Harry prend la tête et guide Drago jusqu'à la maison en pierres. Le petit bout de jardin devant est à moitié en friche, assurément depuis la fin de l'été précédent. Un vélo d'enfant rouille depuis des années dans un coin et les massifs ont grand besoin d'être taillés. Harry sourit, il se sent bien quand il est ici.
Harry monte les trois marches du perron, frappe et ouvre la porte d'entrée sans attendre, comme il en a l'habitude. Il s'avance dans le couloir, pose sa cape doublée sur le portemanteau et ses chaussures fourrées dans le petit meuble à tiroir, avant d'enfiler des pantoufles à la place. Drago le suit, circonspect, et ferme derrière lui. Il imite Harry, ôte sa cape et hésite un peu pour le reste.
— Je dois retirer mes chaussures ?
— C'est comme tu veux. Moi je le fais parce que je me sens chez moi dans cette maison, on a l'habitude d'être chez les uns et les autres depuis des années.
Drago craint de froisser ses hôtes s'il salit leur intérieur, alors il ôte ses bottes en cuir de dragon et les range à côté du portemanteau. Il glisse sa baguette dans la poche de sa robe de sorcier après avoir invoqué un charme de chaleur sur ses pieds. Il n'a pas de pantoufles, lui, et le sol est froid. Il se sent ridicule en chaussettes.
Harry se dirige vers la cuisine, certain d'y trouver quelqu'un. Une odeur de pommes de terre lui chatouille les narines et le fait saliver d'avance. Ron est en train de cuisiner, son affreux tablier jaune autour des hanches. Comme d'habitude.
— Salut ! lance Harry.
Ron se retourne et Harry l'enlace pour une accolade. Il n'a pas vu ses ami·e·s depuis un mois et c'est long pour lui. Avant qu'il soit à Poudlard, le trio se réunissait au moins deux fois par mois, pour une soirée ou un week-end, l'absence de presque tous leurs enfants étant un avantage certain pour se dégager du temps.
Drago a suivi Harry sans un mot, il ne se sent pas à sa place, mais donne le change.
— Bonjour Weasley, salue-t-il poliment.
— Salut, Malefoy !
Le ton enjoué de Ron surprend Drago. Il s'attendait à plus de retenue et un accueil plutôt froid. Harry l'avait pourtant prévenu que ce ne serait pas le cas, mais Drago a du mal à accepter que les gens aient pu lui pardonner ses erreurs de jeunesse.
Hermione les rejoint et serre la main de Drago en le saluant par son prénom, puis enlace Harry elle aussi. Ce dernier l'embrasse sur le haut de la tête et Hermione lui donne une petite tape sur l'épaule. Drago observe la scène avec curiosité et étonnement. L'alchimie qui se dégage des trois ami·e·s est palpable et il en est presque jaloux. Il a ses propres ami·e·s, il les adore, mais il voit la différence. Déjà, Ron et Hermione connaissent la vie privée de Harry tandis que lui est incapable de dire à Blaise et Pansy qu'il aime les hommes.

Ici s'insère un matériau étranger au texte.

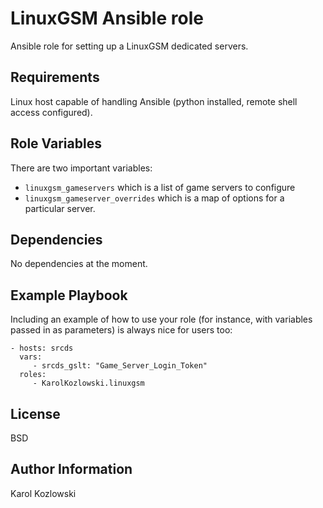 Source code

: LinuxGSM Ansible role
=========

Ansible role for setting up a LinuxGSM dedicated servers.

Requirements
------------

Linux host capable of handling Ansible (python installed, remote shell access configured).

Role Variables
--------------

There are two important variables:
 * `linuxgsm_gameservers` which is a list of game servers to configure
 * `linuxgsm_gameserver_overrides` which is a map of options for a particular server.

Dependencies
------------

No dependencies at the moment.

Example Playbook
----------------

Including an example of how to use your role (for instance, with variables passed in as parameters) is always nice for users too:

    - hosts: srcds
      vars:
         - srcds_gslt: "Game_Server_Login_Token"
      roles:
         - KarolKozlowski.linuxgsm

License
-------

BSD

Author Information
------------------

Karol Kozlowski
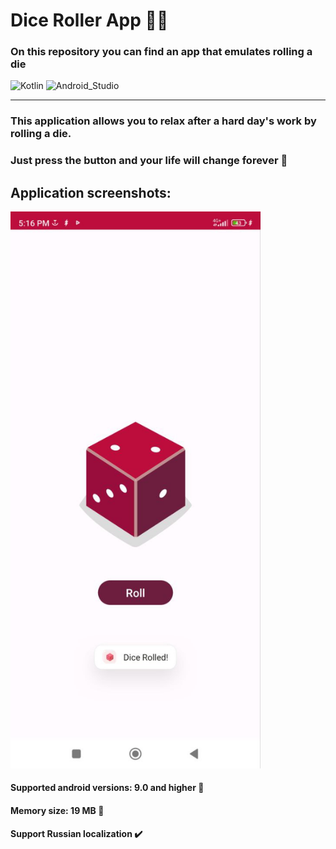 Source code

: # **Dice Roller App** :iphone::game_die:
### On this repository you can find an app that emulates rolling a die
![Kotlin](https://img.shields.io/badge/Kotlin-blueviolet?style=for-the-badge&logo=Kotlin&logoColor=blue) ![Android_Studio](https://img.shields.io/badge/Android_Studio-black?style=for-the-badge&logo=AndroidStudio&logoColor=green) 
___
### This application allows you to relax after a hard day's work by rolling a die.
### Just press the button and your life will change forever :dizzy:

## Application screenshots:
<img src="screenshots/img_1.jpg" alt="AppScreenshot" width="400">

#### Supported android versions: 9.0 and higher :hammer:
#### Memory size: 19 MB :minidisc:
#### Support Russian localization :heavy_check_mark:




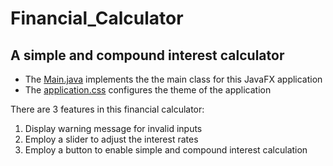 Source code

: # Financial_Calculator

## A simple and compound interest calculator
* The [Main.java](src\application\Main.java) implements the the main class for this JavaFX application
* The [application.css](src\application\application.css) configures the theme of the application

There are 3 features in this financial calculator:
1. Display warning message for invalid inputs
2. Employ a slider to adjust the interest rates
3. Employ a button to enable simple and compound interest calculation

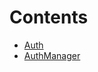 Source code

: # Contents

- [Auth](Auth.sol/contract.Auth.md)
- [AuthManager](AuthManager.sol/contract.AuthManager.md)
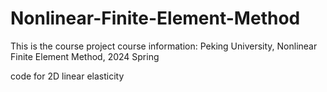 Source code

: # Nonlinear-Finite-Element-Method
This is the course project
course information: Peking University, Nonlinear Finite Element Method, 2024 Spring

code for 2D linear elasticity

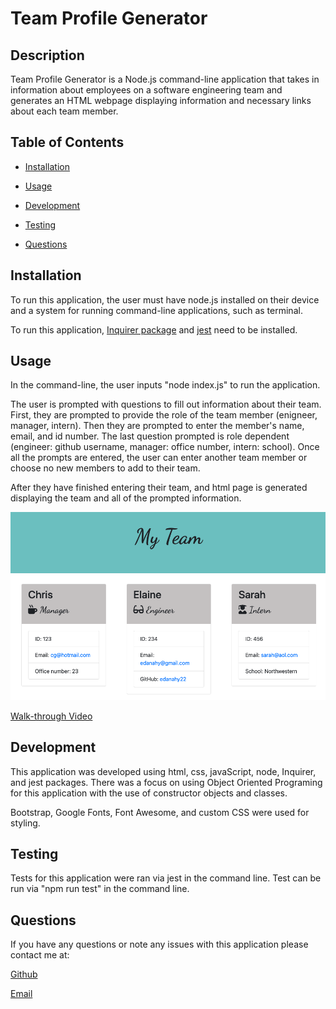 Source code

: # Team Profile Generator

## Description
Team Profile Generator is a Node.js command-line application that takes in information about employees on a software engineering team and generates an HTML webpage displaying information and necessary links about each team member.

## Table of Contents

* [Installation](#Installation)

* [Usage](#Usage)

* [Development](#Development)

* [Testing](#Testing)

* [Questions](#Questions)

## Installation
To run this application, the user must have node.js installed on their device and a system for running command-line applications, such as terminal.

To run this application, [Inquirer package](https://www.npmjs.com/package/inquirer) and [jest](https://www.npmjs.com/package/jest) need to be installed.

## Usage
In the command-line, the user inputs "node index.js" to run the application.

The user is prompted with questions to fill out information about their team. First, they are prompted to provide the role of the team member (enigneer, manager, intern). Then they are prompted to enter the member's name, email, and id number. The last question prompted is role dependent (engineer: github username, manager: office number, intern: school). Once all the prompts are entered, the user can enter another team member or choose no new members to add to their team. 

After they have finished entering their team, and html page is generated displaying the team and all of the prompted information. 

![Screenshot](./images/teamGeneratorScreenShot.png)

[Walk-through Video](https://drive.google.com/file/d/1zRndeY9fq4LA-wgkeefp5ysBYEs9FE5N/view)

## Development
This application was developed using html, css, javaScript, node, Inquirer, and jest packages. There was a focus on using Object Oriented Programing for this application with the use of constructor objects and classes.

Bootstrap, Google Fonts, Font Awesome, and custom CSS were used for styling. 

## Testing
Tests for this application were ran via jest in the command line. Test can be run via "npm run test" in the command line.

## Questions
If you have any questions or note any issues with this application please contact me at:

[Github](https://www.github.com/edanahy22)

[Email](mailto:elainedanahy2022@u.northwestern.edu)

— Où sont Rose et Hugo ? demande Harry en s'assoyant sur l'une des chaises.
— À Brisbane, chez mes parents, jusqu'à dimanche soir, répond Hermione. Vous voulez boire quelque chose ?
— Une Bièraubeurre, merci Hermy.
— Drago ?
— Heu, oui, la même chose, merci.
Hermione sort, décapsule quatre boissons et les pose sur la table. Elle s'assoit face à Harry et invite Drago d'un geste à se placer à côté de lui. Ce dernier obtempère et porte rapidement la Bièraubeurre à ses lèvres pour se donner contenance. Il se demande s'il a bien fait de venir.
— Comment se passent les vacances, Harry ? s'enquiert Ron alors qu'il met la table.
— Oh, très bien. Je ne m'ennuie pas, il y a les copies à corriger et les cours à préparer.
Ron le fixe, l'air de rien, puis continue à placer les couverts et les assiettes.
— Et les tiennes, Malefoy ? Ton fils est chez ta mère ?
— Il est chez les parents d'Astoria, en Floride. Moi aussi j'ai du boulot, mais j'ai le temps de me reposer quand même. J'apprécie le calme loin des couloirs bruyants.
Ron pose des serviettes en tissu auprès de chaque assiette et apporte un grand plat en terre cuite qui sent bon. Des pommes de terre dorées et un filet de saumon avec la peau aiguisent l'appétit de tout le monde. Le dernier fils Weasley hoche la tête à la réponse de Drago et échange un regard avec Hermione. Celle-ci enchaîne.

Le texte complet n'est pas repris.